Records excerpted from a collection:
Segment Open

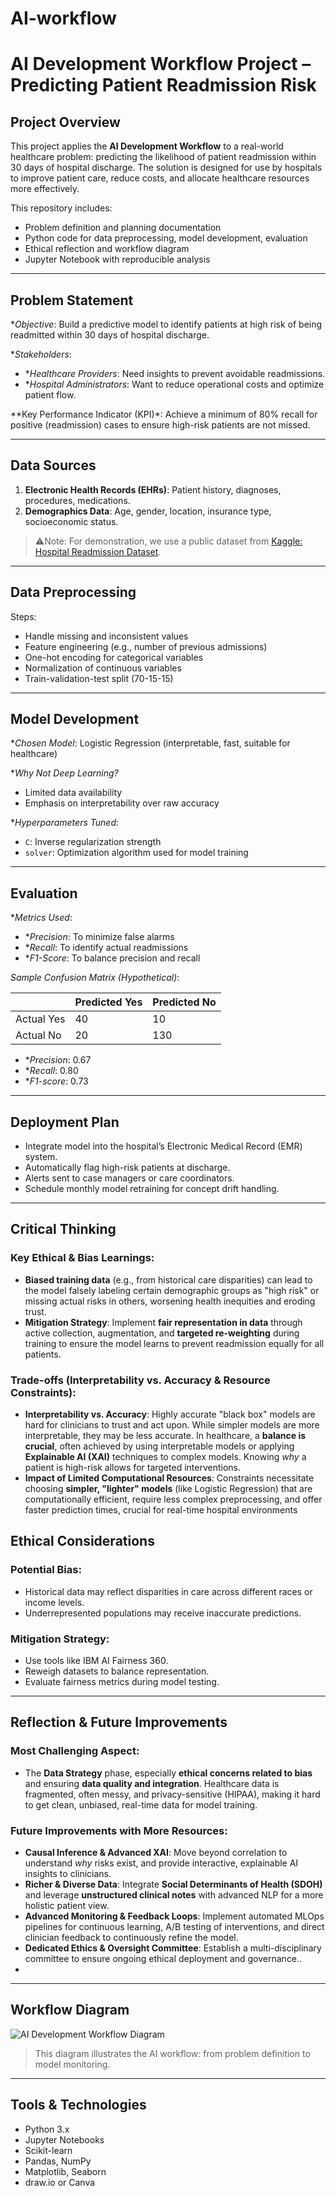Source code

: # AI-workflow

# AI Development Workflow Project – Predicting Patient Readmission Risk

##  Project Overview

This project applies the **AI Development Workflow** to a real-world healthcare problem: predicting the likelihood of patient readmission within 30 days of hospital discharge. The solution is designed for use by hospitals to improve patient care, reduce costs, and allocate healthcare resources more effectively.

This repository includes:
- Problem definition and planning documentation
- Python code for data preprocessing, model development, evaluation
- Ethical reflection and workflow diagram
- Jupyter Notebook with reproducible analysis

---

## Problem Statement

**Objective*: Build a predictive model to identify patients at high risk of being readmitted within 30 days of hospital discharge.

**Stakeholders*:
- **Healthcare Providers*: Need insights to prevent avoidable readmissions.
- **Hospital Administrators*: Want to reduce operational costs and optimize patient flow.

**Key Performance Indicator (KPI)*: Achieve a minimum of 80% recall for positive (readmission) cases to ensure high-risk patients are not missed.

---

## Data Sources

1. **Electronic Health Records (EHRs)**: Patient history, diagnoses, procedures, medications.
2. **Demographics Data**: Age, gender, location, insurance type, socioeconomic status.

> ⚠Note: For demonstration, we use a public dataset from [Kaggle: Hospital Readmission Dataset](https://www.kaggle.com/datasets).

---

## Data Preprocessing

Steps:
- Handle missing and inconsistent values
- Feature engineering (e.g., number of previous admissions)
- One-hot encoding for categorical variables
- Normalization of continuous variables
- Train-validation-test split (70-15-15)

---

## Model Development

**Chosen Model*: Logistic Regression (interpretable, fast, suitable for healthcare)

**Why Not Deep Learning?*
- Limited data availability
- Emphasis on interpretability over raw accuracy

**Hyperparameters Tuned*:
- `C`: Inverse regularization strength
- `solver`: Optimization algorithm used for model training

---

## Evaluation

**Metrics Used*:
- **Precision*: To minimize false alarms
- **Recall*: To identify actual readmissions
- **F1-Score*: To balance precision and recall

*Sample Confusion Matrix (Hypothetical)*:

|            | Predicted Yes | Predicted No |
|------------|----------------|--------------|
| Actual Yes | 40             | 10           |
| Actual No  | 20             | 130          |

- **Precision*: 0.67
- **Recall*: 0.80
- **F1-score*: 0.73

---

##  Deployment Plan

- Integrate model into the hospital’s Electronic Medical Record (EMR) system.
- Automatically flag high-risk patients at discharge.
- Alerts sent to case managers or care coordinators.
- Schedule monthly model retraining for concept drift handling.

---
## Critical Thinking

### Key Ethical & Bias Learnings:
-   **Biased training data** (e.g., from historical care disparities) can lead to the model falsely labeling certain demographic groups as "high risk" or missing actual risks in others, worsening health inequities and eroding trust.
-   **Mitigation Strategy**: Implement **fair representation in data** through active collection, augmentation, and **targeted re-weighting** during training to ensure the model learns to prevent readmission equally for all patients.

### Trade-offs (Interpretability vs. Accuracy & Resource Constraints):
-   **Interpretability vs. Accuracy**: Highly accurate "black box" models are hard for clinicians to trust and act upon. While simpler models are more interpretable, they may be less accurate. In healthcare, a **balance is crucial**, often achieved by using interpretable models or applying **Explainable AI (XAI)** techniques to complex models. Knowing *why* a patient is high-risk allows for targeted interventions.
-   **Impact of Limited Computational Resources**: Constraints necessitate choosing **simpler, "lighter" models** (like Logistic Regression) that are computationally efficient, require less complex preprocessing, and offer faster prediction times, crucial for real-time hospital environments

## Ethical Considerations

### Potential Bias:
- Historical data may reflect disparities in care across different races or income levels.
- Underrepresented populations may receive inaccurate predictions.

### Mitigation Strategy:
- Use tools like IBM AI Fairness 360.
- Reweigh datasets to balance representation.
- Evaluate fairness metrics during model testing.

---

## Reflection & Future Improvements

### Most Challenging Aspect:
-   The **Data Strategy** phase, especially **ethical concerns related to bias** and ensuring **data quality and integration**. Healthcare data is fragmented, often messy, and privacy-sensitive (HIPAA), making it hard to get clean, unbiased, real-time data for model training.

### Future Improvements with More Resources:
-   **Causal Inference & Advanced XAI**: Move beyond correlation to understand *why* risks exist, and provide interactive, explainable AI insights to clinicians.
-   **Richer & Diverse Data**: Integrate **Social Determinants of Health (SDOH)** and leverage **unstructured clinical notes** with advanced NLP for a more holistic patient view.
-   **Advanced Monitoring & Feedback Loops**: Implement automated MLOps pipelines for continuous learning, A/B testing of interventions, and direct clinician feedback to continuously refine the model.
-   **Dedicated Ethics & Oversight Committee**: Establish a multi-disciplinary committee to ensure ongoing ethical deployment and governance..
-   
---

## Workflow Diagram

![AI Development Workflow Diagram](AIflowchar.drawio)

> This diagram illustrates the AI workflow: from problem definition to model monitoring.

---

##  Tools & Technologies

- Python 3.x
- Jupyter Notebooks
- Scikit-learn
- Pandas, NumPy
- Matplotlib, Seaborn
- draw.io or Canva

Segment Closed

# [THE PROBLEM]
The records above must be echoed exactly, minus their pictures.

# [RESULT OF THIS EXERCISE]
Source code

: # AI-workflow

# AI Development Workflow Project – Predicting Patient Readmission Risk

##  Project Overview

This project applies the **AI Development Workflow** to a real-world healthcare problem: predicting the likelihood of patient readmission within 30 days of hospital discharge. The solution is designed for use by hospitals to improve patient care, reduce costs, and allocate healthcare resources more effectively.

This repository includes:
- Problem definition and planning documentation
- Python code for data preprocessing, model development, evaluation
- Ethical reflection and workflow diagram
- Jupyter Notebook with reproducible analysis

---

## Problem Statement

**Objective*: Build a predictive model to identify patients at high risk of being readmitted within 30 days of hospital discharge.

**Stakeholders*:
- **Healthcare Providers*: Need insights to prevent avoidable readmissions.
- **Hospital Administrators*: Want to reduce operational costs and optimize patient flow.

**Key Performance Indicator (KPI)*: Achieve a minimum of 80% recall for positive (readmission) cases to ensure high-risk patients are not missed.

---

## Data Sources

1. **Electronic Health Records (EHRs)**: Patient history, diagnoses, procedures, medications.
2. **Demographics Data**: Age, gender, location, insurance type, socioeconomic status.

> ⚠Note: For demonstration, we use a public dataset from [Kaggle: Hospital Readmission Dataset](https://www.kaggle.com/datasets).

---

## Data Preprocessing

Steps:
- Handle missing and inconsistent values
- Feature engineering (e.g., number of previous admissions)
- One-hot encoding for categorical variables
- Normalization of continuous variables
- Train-validation-test split (70-15-15)

---

## Model Development

**Chosen Model*: Logistic Regression (interpretable, fast, suitable for healthcare)

**Why Not Deep Learning?*
- Limited data availability
- Emphasis on interpretability over raw accuracy

**Hyperparameters Tuned*:
- `C`: Inverse regularization strength
- `solver`: Optimization algorithm used for model training

---

## Evaluation

**Metrics Used*:
- **Precision*: To minimize false alarms
- **Recall*: To identify actual readmissions
- **F1-Score*: To balance precision and recall

*Sample Confusion Matrix (Hypothetical)*:

|            | Predicted Yes | Predicted No |
|------------|----------------|--------------|
| Actual Yes | 40             | 10           |
| Actual No  | 20             | 130          |

- **Precision*: 0.67
- **Recall*: 0.80
- **F1-score*: 0.73

---

##  Deployment Plan

- Integrate model into the hospital’s Electronic Medical Record (EMR) system.
- Automatically flag high-risk patients at discharge.
- Alerts sent to case managers or care coordinators.
- Schedule monthly model retraining for concept drift handling.

---
## Critical Thinking

### Key Ethical & Bias Learnings:
-   **Biased training data** (e.g., from historical care disparities) can lead to the model falsely labeling certain demographic groups as "high risk" or missing actual risks in others, worsening health inequities and eroding trust.
-   **Mitigation Strategy**: Implement **fair representation in data** through active collection, augmentation, and **targeted re-weighting** during training to ensure the model learns to prevent readmission equally for all patients.

### Trade-offs (Interpretability vs. Accuracy & Resource Constraints):
-   **Interpretability vs. Accuracy**: Highly accurate "black box" models are hard for clinicians to trust and act upon. While simpler models are more interpretable, they may be less accurate. In healthcare, a **balance is crucial**, often achieved by using interpretable models or applying **Explainable AI (XAI)** techniques to complex models. Knowing *why* a patient is high-risk allows for targeted interventions.
-   **Impact of Limited Computational Resources**: Constraints necessitate choosing **simpler, "lighter" models** (like Logistic Regression) that are computationally efficient, require less complex preprocessing, and offer faster prediction times, crucial for real-time hospital environments

## Ethical Considerations

### Potential Bias:
- Historical data may reflect disparities in care across different races or income levels.
- Underrepresented populations may receive inaccurate predictions.

### Mitigation Strategy:
- Use tools like IBM AI Fairness 360.
- Reweigh datasets to balance representation.
- Evaluate fairness metrics during model testing.

---

## Reflection & Future Improvements

### Most Challenging Aspect:
-   The **Data Strategy** phase, especially **ethical concerns related to bias** and ensuring **data quality and integration**. Healthcare data is fragmented, often messy, and privacy-sensitive (HIPAA), making it hard to get clean, unbiased, real-time data for model training.

### Future Improvements with More Resources:
-   **Causal Inference & Advanced XAI**: Move beyond correlation to understand *why* risks exist, and provide interactive, explainable AI insights to clinicians.
-   **Richer & Diverse Data**: Integrate **Social Determinants of Health (SDOH)** and leverage **unstructured clinical notes** with advanced NLP for a more holistic patient view.
-   **Advanced Monitoring & Feedback Loops**: Implement automated MLOps pipelines for continuous learning, A/B testing of interventions, and direct clinician feedback to continuously refine the model.
-   **Dedicated Ethics & Oversight Committee**: Establish a multi-disciplinary committee to ensure ongoing ethical deployment and governance..
-   
---

## Workflow Diagram

![AI Development Workflow Diagram](AIflowchar.drawio)

> This diagram illustrates the AI workflow: from problem definition to model monitoring.

---

##  Tools & Technologies

- Python 3.x
- Jupyter Notebooks
- Scikit-learn
- Pandas, NumPy
- Matplotlib, Seaborn
- draw.io or Canva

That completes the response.